**Data to process:**

· · · · · · ·

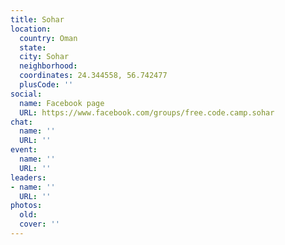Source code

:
 ```yaml
---
title: Sohar
location:
  country: Oman
  state: 
  city: Sohar
  neighborhood: 
  coordinates: 24.344558, 56.742477
  plusCode: ''
social:
  name: Facebook page
  URL: https://www.facebook.com/groups/free.code.camp.sohar
chat:
  name: ''
  URL: ''
event:
  name: ''
  URL: ''
leaders:
- name: ''
  URL: ''
photos:
  old: 
  cover: ''
---
```

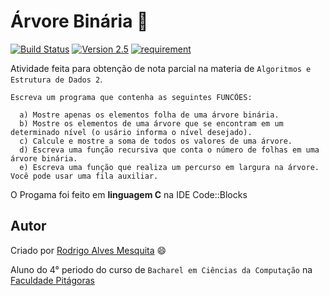 Árvore Binária :evergreen_tree:
===========
[![Build Status](https://img.shields.io/travis/joyent/node/v0.6.svg)](http://github.com/Rodrigo54/Arvore_Binaria)
[![Version 2.5](https://img.shields.io/badge/version-2.5-blue.svg)](http://github.com/Rodrigo54/Arvore_Binaria)
[![requirement](https://img.shields.io/badge/requirements-Code%3A%3ABlocks-orange.svg)](http://www.codeblocks.org/downloads)

Atividade feita para obtenção de nota parcial na materia de `Algoritmos e Estrutura de Dados 2`.

````````
Escreva um programa que contenha as seguintes FUNCÕES:

  a) Mostre apenas os elementos folha de uma árvore binária.
  b) Mostre os elementos de uma árvore que se encontram em um determinado nível (o usário informa o nível desejado).
  c) Calcule e mostre a soma de todos os valores de uma árvore.
  d) Escreva uma função recursiva que conta o número de folhas em uma árvore binária.
  e) Escreva uma função que realiza um percurso em largura na árvore. Você pode usar uma fila auxiliar.
````````
O Progama foi feito em **linguagem C** na IDE Code::Blocks

## Autor

Criado por [Rodrigo Alves Mesquita](https://www.linkedin.com/pub/rodrigo-mesquita/90/572/40a) :smile:

Aluno do 4° periodo do curso de `Bacharel em Ciências da Computação` na [Faculdade Pitágoras](http://www.faculdadepitagoras.com.br/)
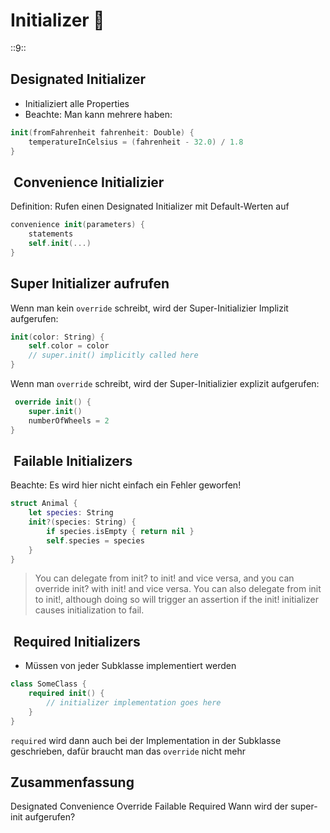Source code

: # Initializer 🛫
::9::

## Designated Initializer
- Initializiert alle Properties
- Beachte: Man kann mehrere haben:

```swift
init(fromFahrenheit fahrenheit: Double) {
	temperatureInCelsius = (fahrenheit - 32.0) / 1.8
}
```

##  Convenience Initializier

Definition: Rufen einen Designated Initializer mit Default-Werten auf

```swift
convenience init(parameters) {
    statements
	self.init(...)
}
```

## Super Initializer aufrufen
Wenn man kein `override` schreibt, wird der Super-Initializier Implizit aufgerufen:
```swift
init(color: String) {
	self.color = color
	// super.init() implicitly called here
}
```

Wenn man `override` schreibt, wird der Super-Initializier explizit aufgerufen:

```swift
 override init() {
	super.init()
	numberOfWheels = 2
}
```


##  Failable Initializers

Beachte: Es wird hier nicht einfach ein Fehler geworfen!

```swift
struct Animal {
    let species: String
    init?(species: String) {
        if species.isEmpty { return nil }
        self.species = species
    }
}
```

> You can delegate from init? to init! and vice versa, and you can override init? with init! and vice versa. You can also delegate from init to init!, although doing so will trigger an assertion if the init! initializer causes initialization to fail.

##  Required Initializers

- Müssen von jeder Subklasse implementiert werden

```swift
class SomeClass {
    required init() {
        // initializer implementation goes here
    }
}
```

`required` wird dann auch bei der Implementation in der Subklasse geschrieben, dafür braucht man das `override` nicht mehr

## Zusammenfassung
Designated
Convenience
Override
Failable
Required
Wann wird der super-init aufgerufen?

· · · · · · ·

Return every entry above exactly as written, with no pictures included.

Source code

:
 ```yaml
---
title: Sohar
location:
  country: Oman
  state: 
  city: Sohar
  neighborhood: 
  coordinates: 24.344558, 56.742477
  plusCode: ''
social:
  name: Facebook page
  URL: https://www.facebook.com/groups/free.code.camp.sohar
chat:
  name: ''
  URL: ''
event:
  name: ''
  URL: ''
leaders:
- name: ''
  URL: ''
photos:
  old: 
  cover: ''
---
```

 Árvore Binária :evergreen_tree:
===========
[![Build Status](https://img.shields.io/travis/joyent/node/v0.6.svg)](http://github.com/Rodrigo54/Arvore_Binaria)
[![Version 2.5](https://img.shields.io/badge/version-2.5-blue.svg)](http://github.com/Rodrigo54/Arvore_Binaria)
[![requirement](https://img.shields.io/badge/requirements-Code%3A%3ABlocks-orange.svg)](http://www.codeblocks.org/downloads)

Atividade feita para obtenção de nota parcial na materia de `Algoritmos e Estrutura de Dados 2`.

````````
Escreva um programa que contenha as seguintes FUNCÕES:

  a) Mostre apenas os elementos folha de uma árvore binária.
  b) Mostre os elementos de uma árvore que se encontram em um determinado nível (o usário informa o nível desejado).
  c) Calcule e mostre a soma de todos os valores de uma árvore.
  d) Escreva uma função recursiva que conta o número de folhas em uma árvore binária.
  e) Escreva uma função que realiza um percurso em largura na árvore. Você pode usar uma fila auxiliar.
````````
O Progama foi feito em **linguagem C** na IDE Code::Blocks

## Autor

Criado por [Rodrigo Alves Mesquita](https://www.linkedin.com/pub/rodrigo-mesquita/90/572/40a) :smile:

Aluno do 4° periodo do curso de `Bacharel em Ciências da Computação` na [Faculdade Pitágoras](http://www.faculdadepitagoras.com.br/)
Source code

: # Initializer 🛫
::9::

## Designated Initializer
- Initializiert alle Properties
- Beachte: Man kann mehrere haben:

```swift
init(fromFahrenheit fahrenheit: Double) {
	temperatureInCelsius = (fahrenheit - 32.0) / 1.8
}
```

##  Convenience Initializier

Definition: Rufen einen Designated Initializer mit Default-Werten auf

```swift
convenience init(parameters) {
    statements
	self.init(...)
}
```

## Super Initializer aufrufen
Wenn man kein `override` schreibt, wird der Super-Initializier Implizit aufgerufen:
```swift
init(color: String) {
	self.color = color
	// super.init() implicitly called here
}
```

Wenn man `override` schreibt, wird der Super-Initializier explizit aufgerufen:

```swift
 override init() {
	super.init()
	numberOfWheels = 2
}
```


##  Failable Initializers

Beachte: Es wird hier nicht einfach ein Fehler geworfen!

```swift
struct Animal {
    let species: String
    init?(species: String) {
        if species.isEmpty { return nil }
        self.species = species
    }
}
```

> You can delegate from init? to init! and vice versa, and you can override init? with init! and vice versa. You can also delegate from init to init!, although doing so will trigger an assertion if the init! initializer causes initialization to fail.

##  Required Initializers

- Müssen von jeder Subklasse implementiert werden

```swift
class SomeClass {
    required init() {
        // initializer implementation goes here
    }
}
```

`required` wird dann auch bei der Implementation in der Subklasse geschrieben, dafür braucht man das `override` nicht mehr

## Zusammenfassung
Designated
Convenience
Override
Failable
Required
Wann wird der super-init aufgerufen?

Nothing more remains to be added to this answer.